→ **GIVEN RECORDS**
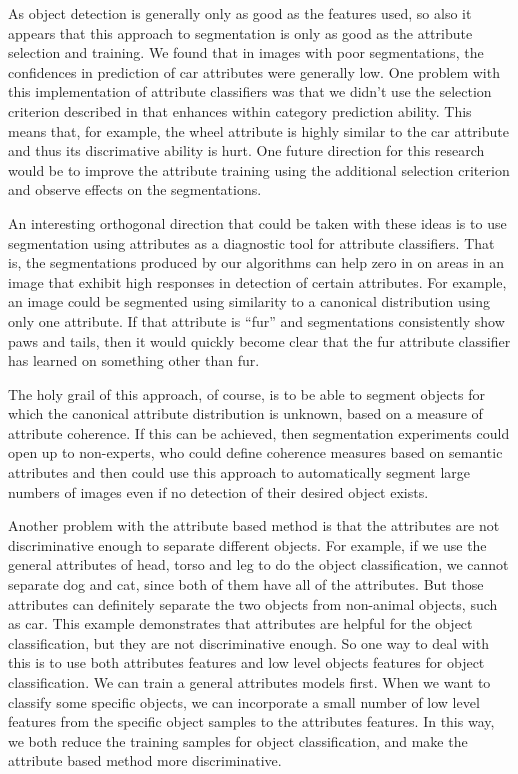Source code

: \documentclass[10pt,twocolumn,letterpaper]{article}
\begin{document}
As object detection is generally only as good as the features used, so also it
appears that this approach to segmentation is only as good as the attribute
selection and training.  We found that in images with poor segmentations, the
confidences in prediction of car attributes were generally low.  One problem
with this implementation of attribute classifiers was that we didn't use
the selection criterion described in \cite{farhadi09} that enhances within
category prediction ability.  This means that, for example, the wheel attribute
is highly similar to the car attribute and thus its discrimative ability
is hurt.  One future direction for this research would be to improve the attribute
training using the additional selection criterion and observe effects on
the segmentations.

An interesting orthogonal direction that could be taken with these ideas is to
use segmentation using attributes as a diagnostic tool for attribute classifiers.
That is, the segmentations produced by our algorithms can help zero in on areas
in an image that exhibit high responses in detection of certain attributes.
For example, an image could be segmented using similarity to a canonical distribution
using only one attribute.  If that attribute is ``fur'' and segmentations
consistently show paws and tails, then it would quickly become clear that
the fur attribute classifier has learned on something other than fur.

The holy grail of this approach, of course, is to be able to segment objects
for which the canonical attribute distribution is unknown, based on a measure
of attribute coherence.  If this can be achieved, then segmentation experiments
could open up to non-experts, who could define coherence measures based on
semantic attributes and then could use this approach to automatically segment large
numbers of images even if no detection of their desired object exists.

Another problem with the attribute based method is that the attributes are not discriminative 
enough to separate different objects. For example, if we use the general attributes of head, torso and leg to 
do the object classification, we cannot separate dog and cat, since both of them have all of the attributes. 
But those attributes can definitely separate the two objects from non-animal objects, such as car. This example demonstrates that 
attributes are helpful for the object classification, but they are not discriminative enough. So one way to deal with this is to use 
both attributes features and low level objects features for object classification. We can train a general attributes models first. 
When we want to classify some specific objects, we can incorporate a small number of low level features from the specific object samples to the attributes 
features. In this way, we both reduce the training samples for object classification, and make the attribute based method more discriminative.
\end{document}

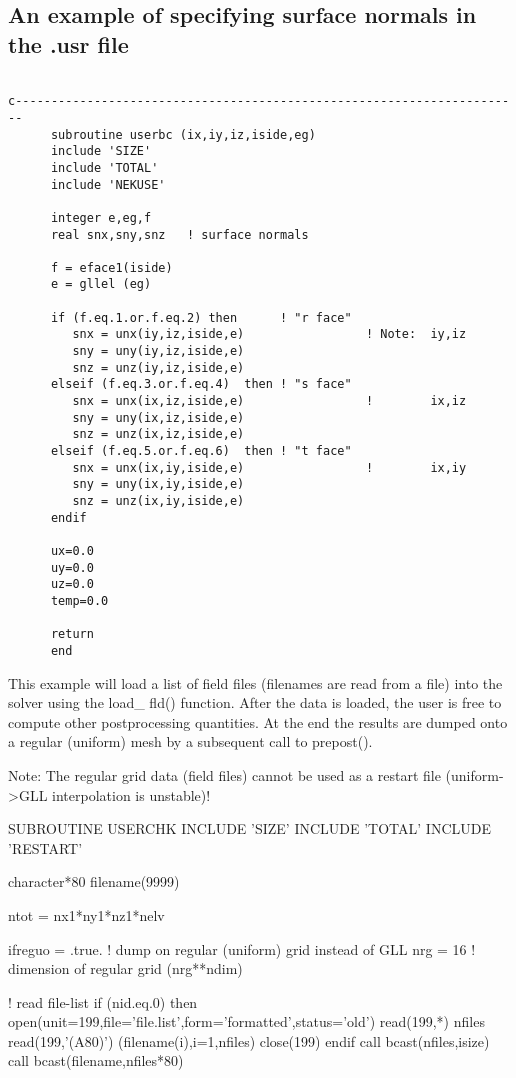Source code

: \subsection*{An example of specifying surface normals in the .usr file}
\begin{verbatim}

c-----------------------------------------------------------------------
      subroutine userbc (ix,iy,iz,iside,eg)
      include 'SIZE'
      include 'TOTAL'
      include 'NEKUSE'

      integer e,eg,f
      real snx,sny,snz   ! surface normals

      f = eface1(iside)
      e = gllel (eg)

      if (f.eq.1.or.f.eq.2) then      ! "r face"
         snx = unx(iy,iz,iside,e)                 ! Note:  iy,iz
         sny = uny(iy,iz,iside,e)
         snz = unz(iy,iz,iside,e)
      elseif (f.eq.3.or.f.eq.4)  then ! "s face"
         snx = unx(ix,iz,iside,e)                 !        ix,iz
         sny = uny(ix,iz,iside,e)
         snz = unz(ix,iz,iside,e)
      elseif (f.eq.5.or.f.eq.6)  then ! "t face"
         snx = unx(ix,iy,iside,e)                 !        ix,iy
         sny = uny(ix,iy,iside,e)
         snz = unz(ix,iy,iside,e)
      endif

      ux=0.0
      uy=0.0
      uz=0.0
      temp=0.0

      return
      end
\end{verbatim}  
This example will load a list of field files (filenames are read from a file) into the solver using the load\_ fld() function. After the data is loaded, the user is free to compute other postprocessing quantities. At the end the results are dumped onto a regular (uniform) mesh by a subsequent call to prepost().

Note: The regular grid data (field files) cannot be used as a restart file (uniform->GLL interpolation is unstable)!


     SUBROUTINE USERCHK
     INCLUDE 'SIZE'
     INCLUDE 'TOTAL'
     INCLUDE 'RESTART' 

     character*80 filename(9999)

     ntot   = nx1*ny1*nz1*nelv

     ifreguo = .true.   ! dump on regular (uniform) grid instead of GLL
     nrg     = 16       ! dimension of regular grid (nrg**ndim)
 
     ! read file-list
     if (nid.eq.0) then
        open(unit=199,file='file.list',form='formatted',status='old')
        read(199,*) nfiles
        read(199,'(A80)') (filename(i),i=1,nfiles)
        close(199)
     endif
     call bcast(nfiles,isize)
     call bcast(filename,nfiles*80)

→ **WHAT THE TASK ASKS**
Output exactly the lines between the one containing "open(unit=199,file='file.list',form='formatted',status='old')" and the final line above, both inclusive.

→ **WORKED SOLUTION**
        open(unit=199,file='file.list',form='formatted',status='old')
        read(199,*) nfiles
        read(199,'(A80)') (filename(i),i=1,nfiles)
        close(199)
     endif
     call bcast(nfiles,isize)
     call bcast(filename,nfiles*80)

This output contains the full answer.